In the current fast-paced and agile environment, software firms are under great pressure to deliver new functionalities and applications in order to respond quickly to customer needs. This requires data scientists and developers to continuously work on new models, functionalities, or applications. But an effective model or application requires multiple deployment iterations, quick changes, frequent testing, etc. In addition, data scientists also have to resolve compatibility issues of models when they are run in the production environment. Such issues are mostly due to different computing environments between development and production platforms.
Ideally, both the developer’s computing systems and production systems should be the same, but it is often not possible in the real world. But data scientists can ensure that if the model runs in their setup, it will run in all other machines with the help of Docker. Docker is a software container platform that helps in creating and deploying isolated environments for running models or applications along with their dependencies.
How can Docker help Data Scientists?
The main area where Docker helps data scientists is in the deployment stage as it makes deployment simple and efficient. Basically, it makes it easy to build and run applications/codes on other systems running on different operating systems by gathering the code and dependencies into a container. Docker containers offer the code a self-contained environment that is OS-independent.
So, what data scientists will do is package the application, including all its parts such as libraries, components, and other dependencies, into a Docker container. Afterwards, Docker will handle the shipping on those containers to other platforms, such as testing and production environments. This way, data scientists don’t have to deal with numerous deployment issues.
First, the data scientist will create a Dockerfile, a text document that outlines all the requirements (model, libraries, and other dependencies) to create a Docker image. A Docker image is a read-only template that provides all the instructions required to create a Docker container (or application) to run on the Docker platform. Therefore, Docker containers are runtime instances of Docker images. So, the testing or production team can use Docker images to create a Docker container for any OS and let the application run inside the container. From the data science environment to testing and production environments, everyone is running the same Docker container so deployments are faster and more efficient.
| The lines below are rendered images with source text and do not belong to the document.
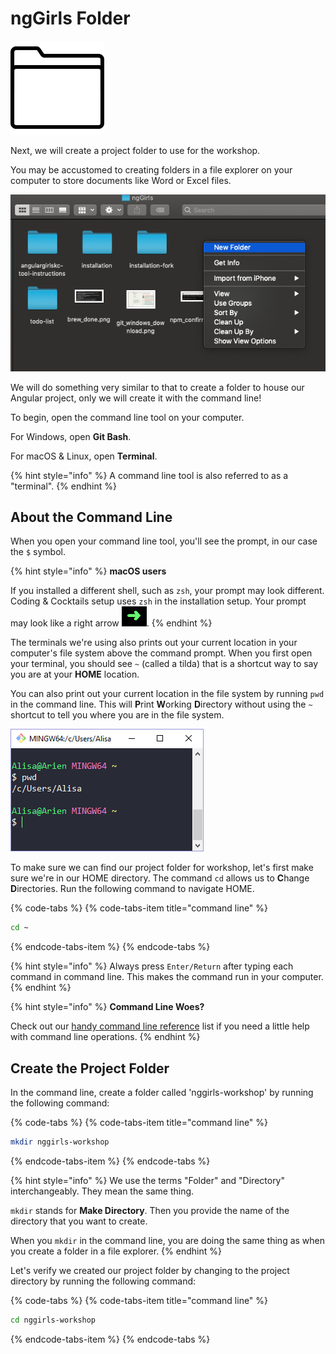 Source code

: # ngGirls Folder

![](../.gitbook/assets/folder.png)

Next, we will create a project folder to use for the workshop.

You may be accustomed to creating folders in a file explorer on your computer to store documents like Word or Excel files.

![Create Folder](../.gitbook/assets/create_folder.png)

We will do something very similar to that to create a folder to house our Angular project, only we will create it with the command line!

To begin, open the command line tool on your computer.

For Windows, open **Git Bash**.

For macOS & Linux, open **Terminal**.

{% hint style="info" %}
A command line tool is also referred to as a "terminal".
{% endhint %}

## About the Command Line

When you open your command line tool, you'll see the prompt, in our case the `$` symbol.

{% hint style="info" %}
**macOS users**

If you installed a different shell, such as `zsh`, your prompt may look different. Coding & Cocktails setup uses `zsh` in the installation setup. Your prompt may look like a right arrow ![](../.gitbook/assets/zsh-prompt.png).
{% endhint %}

The terminals we're using also prints out your current location in your computer's file system above the command prompt. When you first open your terminal, you should see `~` \(called a tilda\) that is a shortcut way to say you are at your **HOME** location.

You can also print out your current location in the file system by running `pwd` in the command line. This will **P**rint **W**orking **D**irectory without using the `~` shortcut to tell you where you are in the file system.

![](../.gitbook/assets/cmd-overview.png)

To make sure we can find our project folder for workshop, let's first make sure we're in our HOME directory. The command `cd` allows us to **C**hange **D**irectories. Run the following command to navigate HOME.

{% code-tabs %}
{% code-tabs-item title="command line" %}
```bash
cd ~
```
{% endcode-tabs-item %}
{% endcode-tabs %}

{% hint style="info" %}
Always press `Enter/Return` after typing each command in command line. This makes the command run in your computer.
{% endhint %}

{% hint style="info" %}
**Command Line Woes?**

Check out our [handy command line reference](../tips/tips.md) list if you need a little help with command line operations.
{% endhint %}

## Create the Project Folder

In the command line, create a folder called 'nggirls-workshop' by running the following command:

{% code-tabs %}
{% code-tabs-item title="command line" %}
```bash
mkdir nggirls-workshop
```
{% endcode-tabs-item %}
{% endcode-tabs %}

{% hint style="info" %}
We use the terms "Folder" and "Directory" interchangeably. They mean the same thing.

`mkdir` stands for **Make Directory**. Then you provide the name of the directory that you want to create.

When you `mkdir` in the command line, you are doing the same thing as when you create a folder in a file explorer.
{% endhint %}

Let's verify we created our project folder by changing to the project directory by running the following command:

{% code-tabs %}
{% code-tabs-item title="command line" %}
```bash
cd nggirls-workshop
```
{% endcode-tabs-item %}
{% endcode-tabs %}

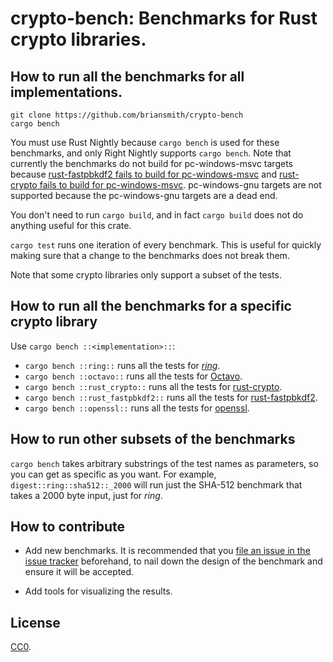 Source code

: # crypto-bench: Benchmarks for Rust crypto libraries.

## How to run all the benchmarks for all implementations.

```
git clone https://github.com/briansmith/crypto-bench
cargo bench
```

You must use Rust Nightly because `cargo bench` is used for these benchmarks,
and only Right Nightly supports `cargo bench`. Note that currently the
benchmarks do not build for pc-windows-msvc targets because
[rust-fastpbkdf2 fails to build for pc-windows-msvc](https://github.com/ctz/rust-fastpbkdf2/issues/1)
and [rust-crypto fails to build for pc-windows-msvc](https://github.com/DaGenix/rust-crypto/issues/324).
pc-windows-gnu targets are not supported because the pc-windows-gnu targets are
a dead end.

You don't need to run `cargo build`, and in fact `cargo build` does not do
anything useful for this crate.

`cargo test` runs one iteration of every benchmark. This is useful for quickly
making sure that a change to the benchmarks does not break them.

Note that some crypto libraries only support a subset of the tests.

## How to run all the benchmarks for a specific crypto library

Use `cargo bench ::<implementation>::`:

* `cargo bench ::ring::` runs all the tests for [*ring*](https://github.com/briansmith/ring).
* `cargo bench ::octavo::` runs all the tests for [Octavo](https://github.com/libOctavo/octavo).
* `cargo bench ::rust_crypto::` runs all the tests for [rust-crypto](https://github.com/DaGenix/rust-crypto).
* `cargo bench ::rust_fastpbkdf2::` runs all the tests for [rust-fastpbkdf2](https://github.com/ctz/rust-fastpbkdf2).
* `cargo bench ::openssl::` runs all the tests for [openssl](https://github.com/sfackler/rust-openssl).

## How to run other subsets of the benchmarks

`cargo bench` takes arbitrary substrings of the test names as parameters, so
you can get as specific as you want. For example,
`digest::ring::sha512::_2000` will run just the SHA-512
benchmark that takes a 2000 byte input, just for *ring*.

## How to contribute

* Add new benchmarks. It is recommended that you
  [file an issue in the issue tracker](https://github.com/briansmith/crypto-bench/issues/new)
  beforehand, to nail down the design of the benchmark and ensure it will be
  accepted.

* Add tools for visualizing the results.

## License

[CC0](https://creativecommons.org/publicdomain/zero/1.0/).
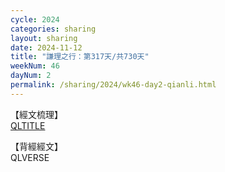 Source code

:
 ```yaml
---
cycle: 2024
categories: sharing
layout: sharing
date: 2024-11-12
title: "謙理之行：第317天/共730天"
weekNum: 46
dayNum: 2
permalink: /sharing/2024/wk46-day2-qianli.html
---
```

【經文梳理】  
[QLTITLE](QLLINK)

【背經經文】  
QLVERSE
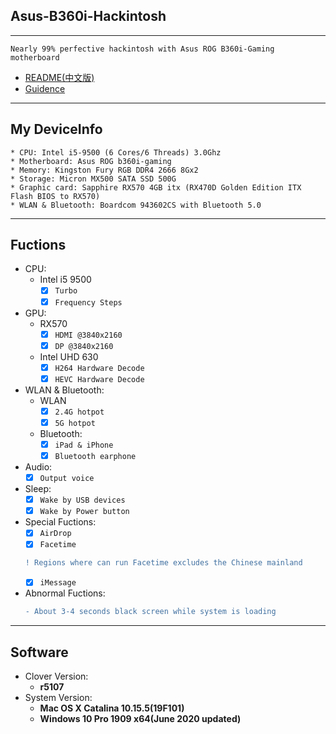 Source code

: ## Asus-B360i-Hackintosh
---
    Nearly 99% perfective hackintosh with Asus ROG B360i-Gaming motherboard
 * [README(中文版)](./README(中文版).md)
 * [Guidence](./guidence.md)
---
## My DeviceInfo
    * CPU: Intel i5-9500 (6 Cores/6 Threads) 3.0Ghz  
    * Motherboard: Asus ROG b360i-gaming  
    * Memory: Kingston Fury RGB DDR4 2666 8Gx2  
    * Storage: Micron MX500 SATA SSD 500G  
    * Graphic card: Sapphire RX570 4GB itx (RX470D Golden Edition ITX Flash BIOS to RX570)  
    * WLAN & Bluetooth: Boardcom 943602CS with Bluetooth 5.0  
---
## Fuctions
* CPU:
  * Intel i5 9500
    - [x] ```Turbo```
    - [x] ```Frequency Steps```
* GPU:
  * RX570
    - [x] ```HDMI @3840x2160```
    - [x] ```DP @3840x2160```
  * Intel UHD 630
    - [x] ```H264 Hardware Decode```
    - [x] ```HEVC Hardware Decode```
* WLAN & Bluetooth:
  * WLAN
    - [x] ```2.4G hotpot```
    - [x] ```5G hotpot```
  * Bluetooth:
    - [x] ```iPad & iPhone```
    - [x] ```Bluetooth earphone```
* Audio:
    - [x] ```Output voice```
* Sleep:
    - [x] ```Wake by USB devices```
    - [x] ```Wake by Power button```
* Special Fuctions:
    - [x] ```AirDrop```
    - [x] ```Facetime```
    ```diff
    ! Regions where can run Facetime excludes the Chinese mainland
    ```
    - [x] ```iMessage```
* Abnormal Fuctions:
    ```diff
    - About 3-4 seconds black screen while system is loading
    ```
---
## Software
* Clover Version:
  * **r5107**
* System Version:
  * **Mac OS X Catalina 10.15.5(19F101)**
  * **Windows 10 Pro 1909 x64(June 2020 updated)**
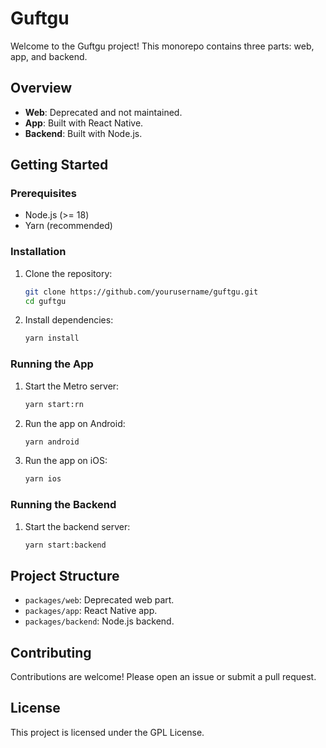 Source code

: # Guftgu

Welcome to the Guftgu project! This monorepo contains three parts: web, app, and backend.

## Overview

- **Web**: Deprecated and not maintained.
- **App**: Built with React Native.
- **Backend**: Built with Node.js.

## Getting Started

### Prerequisites

- Node.js (>= 18)
- Yarn (recommended)

### Installation

1. Clone the repository:
    ```bash
    git clone https://github.com/yourusername/guftgu.git
    cd guftgu
    ```

2. Install dependencies:
    ```bash
    yarn install
    ```

### Running the App

1. Start the Metro server:
    ```bash
    yarn start:rn
    ```

2. Run the app on Android:
    ```bash
    yarn android
    ```

3. Run the app on iOS:
    ```bash
    yarn ios
    ```

### Running the Backend

1. Start the backend server:
    ```bash
    yarn start:backend
    ```

## Project Structure

- `packages/web`: Deprecated web part.
- `packages/app`: React Native app.
- `packages/backend`: Node.js backend.

## Contributing

Contributions are welcome! Please open an issue or submit a pull request.

## License

This project is licensed under the GPL License.
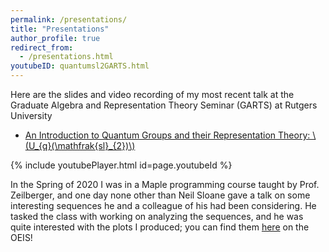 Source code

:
 ```yaml
---
permalink: /presentations/
title: "Presentations"
author_profile: true
redirect_from: 
  - /presentations.html
youtubeID: quantumsl2GARTS.html
---
```


Here are the slides and video recording of my most recent talk at the Graduate Algebra and Representation Theory Seminar (GARTS) at Rutgers University

* [An Introduction to Quantum Groups and their Representation Theory:
\\(U_{q}(\mathfrak{sl}_{2})\\)](https://almosttrivial.github.io/files/Quantum_sl2_GARTS.pdf)

{% include youtubePlayer.html id=page.youtubeId %}


In the Spring of 2020 I was in a Maple programming course taught by Prof. Zeilberger, and one day none other than Neil Sloane gave a talk on some interesting sequences he and a colleague of his had been considering. He tasked the class with working on analyzing the sequences, and he was quite interested with the plots I produced; you can find them [here](https://oeis.org/A331452) on the OEIS!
Some of the key advantages of Docker for data scientists include:
- Deploy Anywhere: Data scientists have to test their containerized application in one system only. If it works in one system, it will work on all other systems that are running Docker. So, Docker facilitates automation in deployment and removes the common “works on my machine” issues.
- Agile and Responsive: Containerized applications significantly reduce the testing and deployment time. Therefore, Docker makes the development process more agile, while data scientists experience enhancement in continuous integration (CI) and continuous delivery (CD) processes.
- Independent: Data scientists just need to build an application only once and it will run inside its container without interfering with other applications.
When using a Docker container, Dockerfile, and Docker image, data scientists are also actively involved with Docker Hub.
What is Docker Hub?
Docker Hub is a cloud-based repository where Docker users, software vendors, and community developers build, test, store, and distribute container images. Docker Hub empowers users to access open-source, public image repositories and set up their private repositories for sharing with their teams. For data scientists, Docker Hub is the ideal library to search or share container images and enhance their development and deployment efficiency.
Since the fast-paced world expects a lot from data scientists, Docker and its containerized application framework is a game-changer for them. In a nutshell, Docker serves as the true companion for data scientists, helping them develop, test, and deploy their models and applications in a more efficient, agile, fast, portable, and responsive manner.